In [None]:
# =========================================
# Model Evaluation, Fairness & Explainable AI
# =========================================

import pandas as pd
import numpy as np
import seaborn as sns
import matplotlib.pyplot as plt

from sklearn.model_selection import train_test_split
from sklearn.metrics import accuracy_score, classification_report, confusion_matrix, roc_auc_score
from sklearn.ensemble import GradientBoostingClassifier

# Fairness & Explainability
from fairlearn.metrics import MetricFrame, selection_rate, demographic_parity_difference, equalized_odds_difference
import shap

# ------------------------------
# Part 1: Load Data
# ------------------------------
titanic = sns.load_dataset("titanic").dropna(subset=["age", "fare", "sex", "class", "survived"])

df = titanic.copy()
df["sex"] = df["sex"].map({"male": 0, "female": 1})
df["class"] = df["class"].map({"First": 1, "Second": 2, "Third": 3})

X = df[["age", "fare", "sex", "class"]]
y = df["survived"]

X_train, X_test, y_train, y_test = train_test_split(X, y, test_size=0.3, random_state=42)

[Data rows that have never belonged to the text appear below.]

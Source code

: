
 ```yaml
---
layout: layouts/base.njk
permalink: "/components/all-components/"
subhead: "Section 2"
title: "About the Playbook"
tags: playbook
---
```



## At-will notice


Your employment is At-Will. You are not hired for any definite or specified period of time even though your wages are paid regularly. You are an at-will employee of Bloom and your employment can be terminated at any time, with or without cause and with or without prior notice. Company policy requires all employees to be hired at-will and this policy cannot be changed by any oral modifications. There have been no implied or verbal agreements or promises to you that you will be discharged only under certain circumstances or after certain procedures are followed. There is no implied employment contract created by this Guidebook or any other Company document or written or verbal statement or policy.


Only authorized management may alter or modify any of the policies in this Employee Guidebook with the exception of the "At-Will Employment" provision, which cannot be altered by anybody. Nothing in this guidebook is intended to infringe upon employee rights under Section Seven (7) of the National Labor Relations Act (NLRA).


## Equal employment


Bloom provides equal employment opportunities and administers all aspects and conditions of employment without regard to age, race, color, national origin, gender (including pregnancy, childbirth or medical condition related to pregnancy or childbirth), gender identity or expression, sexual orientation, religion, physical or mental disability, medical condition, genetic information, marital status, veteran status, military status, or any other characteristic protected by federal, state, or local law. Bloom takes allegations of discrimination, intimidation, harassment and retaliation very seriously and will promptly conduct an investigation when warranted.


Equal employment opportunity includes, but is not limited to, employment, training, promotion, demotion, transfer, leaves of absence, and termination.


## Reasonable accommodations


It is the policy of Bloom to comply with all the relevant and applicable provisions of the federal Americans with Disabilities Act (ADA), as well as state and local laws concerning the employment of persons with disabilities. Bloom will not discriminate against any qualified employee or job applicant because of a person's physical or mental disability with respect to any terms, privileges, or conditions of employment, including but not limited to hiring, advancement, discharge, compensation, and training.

# ------------------------------
# Part 2: Train Model
# ------------------------------
model = GradientBoostingClassifier(n_estimators=200, learning_rate=0.05, random_state=42)
model.fit(X_train, y_train)

y_pred = model.predict(X_test)
y_proba = model.predict_proba(X_test)[:,1]

# ------------------------------
# Part 3: Evaluation Metrics
# ------------------------------
print("\n=== Classification Report ===")
print(classification_report(y_test, y_pred))
print("ROC-AUC:", roc_auc_score(y_test, y_proba))

sns.heatmap(confusion_matrix(y_test, y_pred), annot=True, fmt="d", cmap="Blues")
plt.title("Confusion Matrix")
plt.show()

# ------------------------------
# Part 4: Fairness Auditing
# ------------------------------
sensitive_feature = X_test["sex"]  # fairness by gender

mf = MetricFrame(metrics=accuracy_score, y_true=y_test, y_pred=y_pred, sensitive_features=sensitive_feature)
print("\n=== Accuracy by Gender ===")
print(mf.by_group)

print("\n=== Demographic Parity Difference ===")
print(demographic_parity_difference(y_test, y_pred, sensitive_features=sensitive_feature))

print("\n=== Equalized Odds Difference ===")
print(equalized_odds_difference(y_test, y_pred, sensitive_features=sensitive_feature))

# ------------------------------
# Part 5: Explainability (Feature Importance + SHAP)
# ------------------------------
feat_importances = pd.Series(model.feature_importances_, index=X.columns)
feat_importances.sort_values().plot(kind="barh", figsize=(6,4), title="Feature Importance (GB)")
plt.show()

# SHAP values
explainer = shap.Explainer(model, X_train)
shap_values = explainer(X_test)

# Global explanation
shap.summary_plot(shap_values, X_test)

# Local explanation for first sample
shap.plots.waterfall(shap_values[0])

# ------------------------------
# Mission Task
# ------------------------------
# 1. Evaluate model using precision, recall, F1 separately for each gender group.
# 2. Train a RandomForestClassifier and compare fairness metrics with GradientBoosting.
# 3. Use SHAP to explain a misclassified example.
# 4. Discuss: How can we mitigate unfairness in the model?